Publication: Monitor Volume: 4 Issue: 185

Moldova has taken a momentary step back from the brink of servitude to Gazprom and fiscal recklessness. Chisinau announced yesterday that it has reversed its recent consent to issue US$90 million in state obligations to Gazprom, carrying a 7.5 percent annual coupon to the Russian company over seven years, in partial repayment of Moldova’s arrears. Instead, Chisinau will ship agricultural products to Russia to the tune of US$90 million, including US$40 million directly to Gazprom and another US$50 million in produce to Russian government agencies against Gazprom’s debts to the Russian budget.
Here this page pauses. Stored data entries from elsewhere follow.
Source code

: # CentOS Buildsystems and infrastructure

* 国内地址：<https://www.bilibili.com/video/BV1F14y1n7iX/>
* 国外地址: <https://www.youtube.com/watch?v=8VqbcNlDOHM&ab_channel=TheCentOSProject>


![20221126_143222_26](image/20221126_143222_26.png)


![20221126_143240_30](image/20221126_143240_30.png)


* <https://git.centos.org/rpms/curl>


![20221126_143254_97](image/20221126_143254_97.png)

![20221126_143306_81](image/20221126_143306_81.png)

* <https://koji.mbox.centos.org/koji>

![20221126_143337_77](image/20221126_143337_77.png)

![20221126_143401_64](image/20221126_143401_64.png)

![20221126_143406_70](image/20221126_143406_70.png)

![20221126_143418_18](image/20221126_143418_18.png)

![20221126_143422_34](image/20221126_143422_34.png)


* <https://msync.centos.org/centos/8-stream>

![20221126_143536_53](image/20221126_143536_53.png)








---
The International Monetary Fund had recently criticized the state obligations scheme for raising Chisinau’s already high external indebtedness and undermining its effort to reduce the budget deficit. The IMF also expressed reservations about the other part of the deal, which envisages transferring to Gazprom the control over Moldova’s gas distribution system. Gazprom would receive 50 percent and Transdniester 13 percent of the stock under this plan, which would leave Chisinau open to political blackmail. Ironically, Transdniester accounts for at least two-thirds of Moldova’s overall debt of more than US$600 million to Gazprom.
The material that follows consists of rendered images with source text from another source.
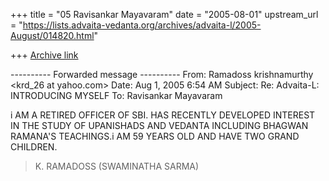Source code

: +++
title = "05 Ravisankar Mayavaram"
date = "2005-08-01"
upstream_url = "https://lists.advaita-vedanta.org/archives/advaita-l/2005-August/014820.html"

+++
[Archive link](https://lists.advaita-vedanta.org/archives/advaita-l/2005-August/014820.html)

---------- Forwarded message ----------
From: Ramadoss krishnamurthy <krd_26 at yahoo.com>
Date: Aug 1, 2005 6:54 AM
Subject: Re: Advaita-L: INTRODUCING MYSELF
To: Ravisankar Mayavaram <abhayambika at gmail.com>


i AM A RETIRED OFFICER OF SBI.  HAS RECENTLY DEVELOPED
INTEREST IN THE STUDY OF UPANISHADS AND VEDANTA
INCLUDING BHAGWAN RAMANA'S TEACHINGS.i AM 59 YEARS OLD
AND HAVE TWO GRAND CHILDREN.
> K. RAMADOSS (SWAMINATHA SARMA)

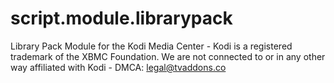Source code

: # script.module.librarypack
Library Pack Module for the Kodi Media Center - Kodi is a registered trademark of the XBMC Foundation. We are not connected to or in any other way affiliated with Kodi - DMCA: legal@tvaddons.co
Gazprom’s proposals split the Moldovan government. Prime Minister Ion Ciubuc announced last week that he was about to sign the two-part deal with Gazprom chairman Rem Vyakhirev in Moscow. Yet, instead of the expected agreement, Ciubuc only signed a memorandum on the agricultural produce deliveries. Gazprom’s chief gave Moldova until November to hand over the gas sector. Chisinau says that the deadline for an answer is December (Flux, October 7).
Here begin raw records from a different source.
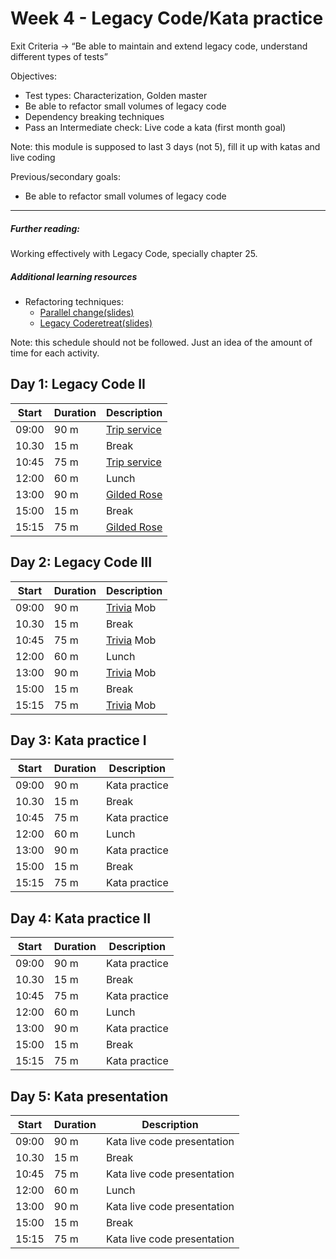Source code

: # Week 4 - Legacy Code/Kata practice

Exit Criteria → “Be able to maintain and extend legacy code, understand different types of tests”

Objectives: 
  * Test types: Characterization, Golden master
  * Be able to refactor small volumes of legacy code
  * Dependency breaking techniques
  * Pass an Intermediate check: Live code a kata (first month goal)

Note: this module is supposed to last 3 days (not 5), fill it up with katas and live coding


Previous/secondary goals:
* Be able to refactor small volumes of legacy code

---
##### Further reading:
Working effectively with Legacy Code, specially chapter 25.

##### Additional learning resources
* Refactoring techniques:
    * [Parallel change(slides)](https://docs.google.com/presentation/d/1GFzUSFQvPVvcvNi5P1Xy9YTVDvG48H6lj0CwERPDggo/edit#slide=id.g31e5317394_1_32)
    * [Legacy Coderetreat(slides)](https://docs.google.com/presentation/d/18Qy_pTglUaOrbSe4ixYxjZ5vlqdaTCeawCPi2NzL_4k/edit?usp=sharing)

Note: this schedule should not be followed. Just an idea of the amount of time for each activity.

## Day 1: Legacy Code II

| Start | Duration | Description        
| ------| -------- | -----------
| 09:00 | 90 m     | [Trip service](https://github.com/sandromancuso/trip-service-kata)
| 10.30 | 15 m     | Break
| 10:45 | 75 m     | [Trip service](https://github.com/sandromancuso/trip-service-kata)
| 12:00 | 60 m     | Lunch 
| 13:00 | 90 m     | [Gilded Rose](https://github.com/emilybache/GildedRose-Refactoring-Kata)
| 15:00 | 15 m     | Break
| 15:15 | 75 m     | [Gilded Rose](https://github.com/emilybache/GildedRose-Refactoring-Kata)

## Day 2: Legacy Code III

| Start | Duration | Description        
| ------| -------- | -----------
| 09:00 | 90 m     | [Trivia](https://github.com/jbrains/trivia) Mob
| 10.30 | 15 m     | Break
| 10:45 | 75 m     | [Trivia](https://github.com/jbrains/trivia) Mob
| 12:00 | 60 m     | Lunch 
| 13:00 | 90 m     | [Trivia](https://github.com/jbrains/trivia) Mob
| 15:00 | 15 m     | Break
| 15:15 | 75 m     | [Trivia](https://github.com/jbrains/trivia) Mob

## Day 3: Kata practice I

| Start | Duration | Description        
| ------| -------- | -----------
| 09:00 | 90 m     | Kata practice
| 10.30 | 15 m     | Break
| 10:45 | 75 m     | Kata practice
| 12:00 | 60 m     | Lunch 
| 13:00 | 90 m     | Kata practice
| 15:00 | 15 m     | Break
| 15:15 | 75 m     | Kata practice

## Day 4: Kata practice II

| Start | Duration | Description        
| ------| -------- | -----------
| 09:00 | 90 m     | Kata practice
| 10.30 | 15 m     | Break
| 10:45 | 75 m     | Kata practice
| 12:00 | 60 m     | Lunch 
| 13:00 | 90 m     | Kata practice
| 15:00 | 15 m     | Break
| 15:15 | 75 m     | Kata practice

## Day 5: Kata presentation

| Start | Duration | Description        
| ------| -------- | -----------
| 09:00 | 90 m     | Kata live code presentation
| 10.30 | 15 m     | Break
| 10:45 | 75 m     | Kata live code presentation
| 12:00 | 60 m     | Lunch 
| 13:00 | 90 m     | Kata live code presentation
| 15:00 | 15 m     | Break
| 15:15 | 75 m     | Kata live code presentation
Both sides correctly regard the proposed ownership transfer as the crux of the debt-settlement scheme. Driven by the short-term need to secure gas supplies this winter, some elements in the Moldovan government appear willing to sacrifice fundamental long-term interests. Opponents of the scheme have strong political arguments, but no one can point to a viable alternative source of gas supply at this time (background in the Monitor, September 25).